Not since James Ashurst's death, not for some weeks before that event indeed, when the stricken man had taken leave of his old pupil and friend, had Walter Joyce heard the words of friendship and kindness from any man. Perhaps, a little unmanned by the disappointment and humiliation he had undergone since his arrival in London, he was a little unmanned at this speech from his newly found friend; at all events the tears stood in his eyes, and his voice was husky, as he replied:

"I ought to be very much obliged to you, and indeed, indeed I am! but I fear you'll think me an ungrateful cub when I tell you that I can't possibly go away from England. Possibly is a strong word, but I mean, that I can't think of it until I've exhausted every means, every chance of obtaining the barest livelihood here!"

The old man eyed him from under his bent brows earnestly for a moment, and then said abruptly. "Ties, eh? father?"

"No!" said Joyce, with a half blush—very young, you see, and country bred—"as both my mother and father are dead, but—but there is——"

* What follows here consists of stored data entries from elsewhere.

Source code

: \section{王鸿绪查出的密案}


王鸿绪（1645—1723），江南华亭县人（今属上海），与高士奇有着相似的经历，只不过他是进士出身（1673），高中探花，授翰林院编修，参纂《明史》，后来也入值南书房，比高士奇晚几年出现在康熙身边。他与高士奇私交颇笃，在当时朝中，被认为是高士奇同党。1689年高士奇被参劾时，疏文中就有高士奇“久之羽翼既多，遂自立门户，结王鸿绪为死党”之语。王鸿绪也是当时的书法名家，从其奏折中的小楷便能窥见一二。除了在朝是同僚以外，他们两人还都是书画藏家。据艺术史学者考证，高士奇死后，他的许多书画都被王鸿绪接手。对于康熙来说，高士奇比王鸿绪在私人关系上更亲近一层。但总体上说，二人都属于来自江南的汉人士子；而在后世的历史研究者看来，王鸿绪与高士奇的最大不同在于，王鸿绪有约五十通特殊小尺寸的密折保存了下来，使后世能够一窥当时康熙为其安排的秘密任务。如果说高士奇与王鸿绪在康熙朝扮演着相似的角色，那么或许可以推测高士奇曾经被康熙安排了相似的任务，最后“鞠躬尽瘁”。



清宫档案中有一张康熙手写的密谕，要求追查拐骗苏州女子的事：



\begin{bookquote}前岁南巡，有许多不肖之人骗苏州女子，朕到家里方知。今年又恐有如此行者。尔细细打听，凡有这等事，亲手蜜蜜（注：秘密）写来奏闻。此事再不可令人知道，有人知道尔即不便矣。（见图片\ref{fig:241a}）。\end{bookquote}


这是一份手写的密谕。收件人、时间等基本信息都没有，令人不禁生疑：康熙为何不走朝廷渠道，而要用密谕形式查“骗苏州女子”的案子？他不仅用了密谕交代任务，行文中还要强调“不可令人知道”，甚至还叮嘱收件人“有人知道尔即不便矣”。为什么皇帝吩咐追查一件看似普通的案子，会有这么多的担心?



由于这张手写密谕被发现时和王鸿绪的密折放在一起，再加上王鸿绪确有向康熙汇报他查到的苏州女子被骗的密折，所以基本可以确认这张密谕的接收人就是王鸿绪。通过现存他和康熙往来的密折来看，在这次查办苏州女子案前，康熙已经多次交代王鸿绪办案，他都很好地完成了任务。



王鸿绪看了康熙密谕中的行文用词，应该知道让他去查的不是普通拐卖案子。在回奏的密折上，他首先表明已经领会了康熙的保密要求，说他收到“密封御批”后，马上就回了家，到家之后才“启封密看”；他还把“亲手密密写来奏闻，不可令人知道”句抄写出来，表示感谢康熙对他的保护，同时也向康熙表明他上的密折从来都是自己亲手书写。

"Oh Lord!" grunted Mr. Byrne; "of course there is, there always is in such cases! Blind old bat I was not to see it at first! Ah, she was left lamenting, and all the rest of it, quite knocks the Australian idea on the head! Now, let me think what can be done for you here! There's Buncombe and Co., the publishers, want a smart young man, smart and cheap they said in their letter, to contribute to their new Encyclopædia, The Naturalist. That'll be one job for you, though it won't be much."

"But, Mr. Byrne," said Joyce, "I have no knowledge, or very little, of natural history. Certainly not enough to——"

"Just too much to prevent your being too proud to take a hint or two from Goldsmith's Animated Nature, my boy, as he took several from those who preceded him. That, and a German book or two you'll find on the shelves—you understand German? That's right—will help you to all the knowledge Buncombe will require of you, or all they ought to expect for the matter of that, at ten and six the column. You can come here of a morning, you won't interfere with me, and grind away until dark, when we'll have a walk and a talk; you shall tell me all about yourself, and we'll see what more can be done, and then we'll have some food at Bliffkins's and learn all that's going on!"

"I don't know how to thank you," commenced Joyce.

"Then don't attempt to learn!" said the old man. "Does it suit you, as a begining only, mind! do you agree to try it—we shall do better things yet, I hope; but will you try it?"

"I will indeed! If you only knew——"

"I do! good-night! I got up at daybreak, and ought to have been in bed long since! Good-night!"

Not since he had been in London, had Walter Joyce been so light of heart as when he closed Mr. Byrne's door behind him. Something to do at last! He felt inclined to cry out for joy; he longed for some one to whom he could impart his good fortune.

His good fortune! As he sat upon his wretched bed in his tiny lodging, luxurious words rang in his ears. "And the chance of achieving fame and fortune, keep that in the foreground!" Fame and fortune! And he had been overjoyed because he had obtained a chance of earning a few shillings as a bookseller's hack, a chance for which he was indebted to a handicraftsman. But a poor first step towards fame and fortune, Marian would think! He understood how utter had been her inexperience, and his own; he had learned the wide distance between the fulfilment of such hopes as theirs, and the best of the bare possibilities which the future held for them, and the pain which this knowledge brought him, for the sake of his own share in it, was doubly keen for hers. It was very hard for Walter Joyce to have to suffer the terrible disappointment and disenchantment of experience; but it was far harder for him to have to cause her to share them. Marian would, indeed, think it a "poor first step." He little knew how much more decisive a one she was about to take herself.